The bank, which employs some 25,000 people in Spain, proposed the job cuts as part of a plan it unveiled last week to close 450 branches – about 13 percent of its network – in Spain, the UGT union said.
Santander management proposed that up to 1,200 jobs be cut mainly through voluntary departures and early retirement, the UGT union said in a statement.
The bank also proposed a plan to boost employee mobility within its network that involves forced transfers and economic compensation of up to €20,000 ($22,750), the union added.
UGT said it rejected “any traumatic measures for the staff” and did not accept the bank's proposals.
The bulk of the job cuts, 950, will be of bank branch staff, according to the union.
Santander's planned branch closures will mainly affect smaller outlets staffed by three or fewer employees.
The bank plans to upgrade 350 of its remaining offices to focus on offering advisory services to clients instead of just simple transactions.

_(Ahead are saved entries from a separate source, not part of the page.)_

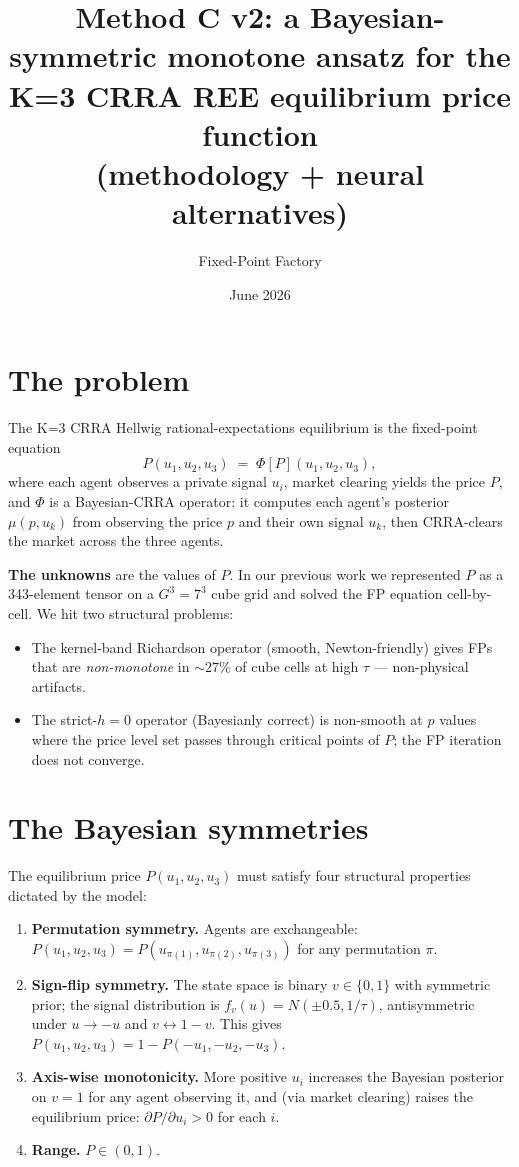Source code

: \documentclass[11pt]{article}
\title{Method C v2: a Bayesian-symmetric monotone ansatz for the\\
       K=3 CRRA REE equilibrium price function\\
       (methodology + neural alternatives)}
\author{Fixed-Point Factory}
\date{June 2026}
\begin{document}
\maketitle

\section{The problem}

The K=3 CRRA Hellwig rational-expectations equilibrium is the
fixed-point equation
\[
P(u_1, u_2, u_3) \;=\; \Phi[P](u_1, u_2, u_3),
\]
where each agent observes a private signal $u_i$, market clearing
yields the price $P$, and $\Phi$ is a Bayesian-CRRA operator: it computes
each agent's posterior $\mu(p, u_k)$ from observing the price $p$ and their
own signal $u_k$, then CRRA-clears the market across the three agents.

\textbf{The unknowns} are the values of $P$. In our previous work we
represented $P$ as a 343-element tensor on a $G^3 = 7^3$ cube grid and
solved the FP equation cell-by-cell. We hit two structural problems:
\begin{itemize}
  \item The kernel-band Richardson operator (smooth, Newton-friendly) gives
        FPs that are \emph{non-monotone} in $\sim 27\%$ of cube cells at
        high $\tau$ --- non-physical artifacts.
  \item The strict-$h{=}0$ operator (Bayesianly correct) is non-smooth at
        $p$ values where the price level set passes through critical points
        of $P$; the FP iteration does not converge.
\end{itemize}

\section{The Bayesian symmetries}

The equilibrium price $P(u_1, u_2, u_3)$ must satisfy four structural
properties dictated by the model:

\begin{enumerate}
  \item \textbf{Permutation symmetry.} Agents are exchangeable:
        $P(u_1, u_2, u_3) = P(u_{\pi(1)}, u_{\pi(2)}, u_{\pi(3)})$ for any
        permutation $\pi$.
  \item \textbf{Sign-flip symmetry.} The state space is binary
        $v \in \{0, 1\}$ with symmetric prior; the signal distribution is
        $f_v(u) = N(\pm 0.5, 1/\tau)$, antisymmetric under $u \to -u$ and
        $v \leftrightarrow 1-v$. This gives
        $P(u_1, u_2, u_3) = 1 - P(-u_1, -u_2, -u_3)$.
  \item \textbf{Axis-wise monotonicity.} More positive $u_i$ increases the
        Bayesian posterior on $v=1$ for any agent observing it, and (via
        market clearing) raises the equilibrium price:
        $\partial P / \partial u_i > 0$ for each $i$.
  \item \textbf{Range.} $P \in (0, 1)$.
\end{enumerate}
\end{document}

Like its peers worldwide, Santander is dealing with a shift to online and mobile-based banking as well as a threat of nascent “fintech” rivals who use computer and Internet technology to develop innovative financial services and applications.
Other European banks, including in France and Britain, have also closed branches or grouping smaller offices into bigger ones than can offer a range of services.
Santander's net profit edged up three percent last year to €5.97 billion ($6.5 billion), held back by an exceptional provision linked to a British insurance scandal.
In Spain, which is starting to recover from a damaging economic crisis but is currently in a political deadlock following inconclusive December elections, the bank saw net profits rise 18.2 percent to €977 million.